You can open a PE image as a dump file with WinDbg

There is a little known feature of WinDbg, ntsd, cdb, kd, and anything else that uses DbgEng to open dump files.

It turns out that with anything powered by DbgEng, anywhere where you could open a dump file (user dump, kernel dump, etc), you can instead open a PE image (.exe/.dll/.sys/etc) and have the debugger treat it as a dump containing just the contents of the selected PE image.

This is actually a relatively useful feature. When you open a PE image as a dump file, the debugger maps it as an image as if it were loaded in-memory as executable code (though it doesn’t actually run any code, just maps it as if it were an executable and not a data file). This gets you an in-memory representation of your exe/dll/sys/other PE file as if you were debugging a live process (or a dump) that had the image in question loaded.

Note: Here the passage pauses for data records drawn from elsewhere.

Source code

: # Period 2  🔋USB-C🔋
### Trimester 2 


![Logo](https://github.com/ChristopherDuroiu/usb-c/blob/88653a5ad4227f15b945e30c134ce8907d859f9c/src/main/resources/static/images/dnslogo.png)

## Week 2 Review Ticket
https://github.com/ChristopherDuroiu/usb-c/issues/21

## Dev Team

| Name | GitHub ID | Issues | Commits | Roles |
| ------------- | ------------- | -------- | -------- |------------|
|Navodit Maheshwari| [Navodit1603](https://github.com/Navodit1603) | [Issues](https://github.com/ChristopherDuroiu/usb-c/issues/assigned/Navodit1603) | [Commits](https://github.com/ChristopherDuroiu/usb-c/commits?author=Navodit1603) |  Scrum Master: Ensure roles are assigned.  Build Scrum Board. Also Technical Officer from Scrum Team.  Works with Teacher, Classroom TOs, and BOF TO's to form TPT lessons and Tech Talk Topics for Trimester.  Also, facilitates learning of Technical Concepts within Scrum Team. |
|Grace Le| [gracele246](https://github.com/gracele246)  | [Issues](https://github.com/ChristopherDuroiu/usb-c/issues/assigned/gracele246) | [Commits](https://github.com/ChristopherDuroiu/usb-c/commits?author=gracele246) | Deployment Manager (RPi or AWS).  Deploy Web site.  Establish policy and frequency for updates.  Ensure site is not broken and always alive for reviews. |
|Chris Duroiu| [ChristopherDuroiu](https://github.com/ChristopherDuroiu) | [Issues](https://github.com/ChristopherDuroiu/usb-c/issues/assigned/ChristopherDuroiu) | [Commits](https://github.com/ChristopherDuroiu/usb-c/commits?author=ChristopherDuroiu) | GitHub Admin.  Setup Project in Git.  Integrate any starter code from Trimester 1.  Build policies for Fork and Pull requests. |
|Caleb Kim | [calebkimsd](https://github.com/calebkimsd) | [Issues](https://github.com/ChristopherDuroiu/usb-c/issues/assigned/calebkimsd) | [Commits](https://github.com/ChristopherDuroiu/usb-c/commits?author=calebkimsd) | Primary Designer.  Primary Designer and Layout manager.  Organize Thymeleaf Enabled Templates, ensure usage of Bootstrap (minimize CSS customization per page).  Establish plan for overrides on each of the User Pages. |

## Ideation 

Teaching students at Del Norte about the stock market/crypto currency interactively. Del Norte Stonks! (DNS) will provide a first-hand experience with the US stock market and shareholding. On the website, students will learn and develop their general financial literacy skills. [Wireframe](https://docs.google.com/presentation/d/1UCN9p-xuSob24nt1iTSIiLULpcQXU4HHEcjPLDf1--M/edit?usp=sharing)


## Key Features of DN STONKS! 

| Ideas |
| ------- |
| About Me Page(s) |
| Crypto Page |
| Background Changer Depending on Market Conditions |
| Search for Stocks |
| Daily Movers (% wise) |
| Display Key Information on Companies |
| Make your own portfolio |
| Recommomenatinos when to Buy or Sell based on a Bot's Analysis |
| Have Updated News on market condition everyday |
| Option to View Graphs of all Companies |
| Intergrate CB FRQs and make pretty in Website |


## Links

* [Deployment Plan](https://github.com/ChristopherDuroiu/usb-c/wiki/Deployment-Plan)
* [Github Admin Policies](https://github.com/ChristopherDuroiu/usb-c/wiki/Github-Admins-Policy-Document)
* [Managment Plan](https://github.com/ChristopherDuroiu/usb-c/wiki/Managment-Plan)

Like a dump debugging session, this is essentially a read-only session; you can’t really modify anything, as there is no target to control. Additionally, there is no real register context either (or stack or heap), although things like initialized and zero filled global variables and executable code belonging to the module will be in-memory. (The preferred image base for the module is used in this situation for basing the requested PE module in the virtual address space constructed for the debugging session.)

After you have loaded the target, you can do anything that you would normally do with a dump for the most part, as far as examining symbols and disassembling the target go. If you need a disassembler with symbol support and can’t start a process or whatnot to contain a PE image, this particular trick is a great quick-n-dirty replacement for a more full-featured disassembler program.

Note that a side effect of opening a PE image in dump mode is that the symbol server is used to retrieve the binary (which might seem a bit strange, until you consider that for dump files, the normal case is that you don’t have the entire binary saved in memory; just enough header information to retrieve the binary from the symbol server). Therefore, make sure that your symbol path is setup correctly before trying this particular trick.

3 Responses to “You can open a PE image as a dump file with WinDbg”

  1. Alex Ionescu says:

    You can also load a .PDB directly and explore the types/symbols inside it.

    Another great think is that by using the functionality you mentionned, you can actually load a driver in user-mode. Doron blogged about this here:

  2. strik says:

    This feature can be used for looking at a disassembly of a PE which belongs to an architecture you do not own. That is, you can load an i64 or AMD64 binary on an i386 machine, if you want to peek into it.

    – Spiro.

  3. Skywing says:

    Yes – you get the full benefits of the cross-platform debuggability that DbgEng provides for .dmp files.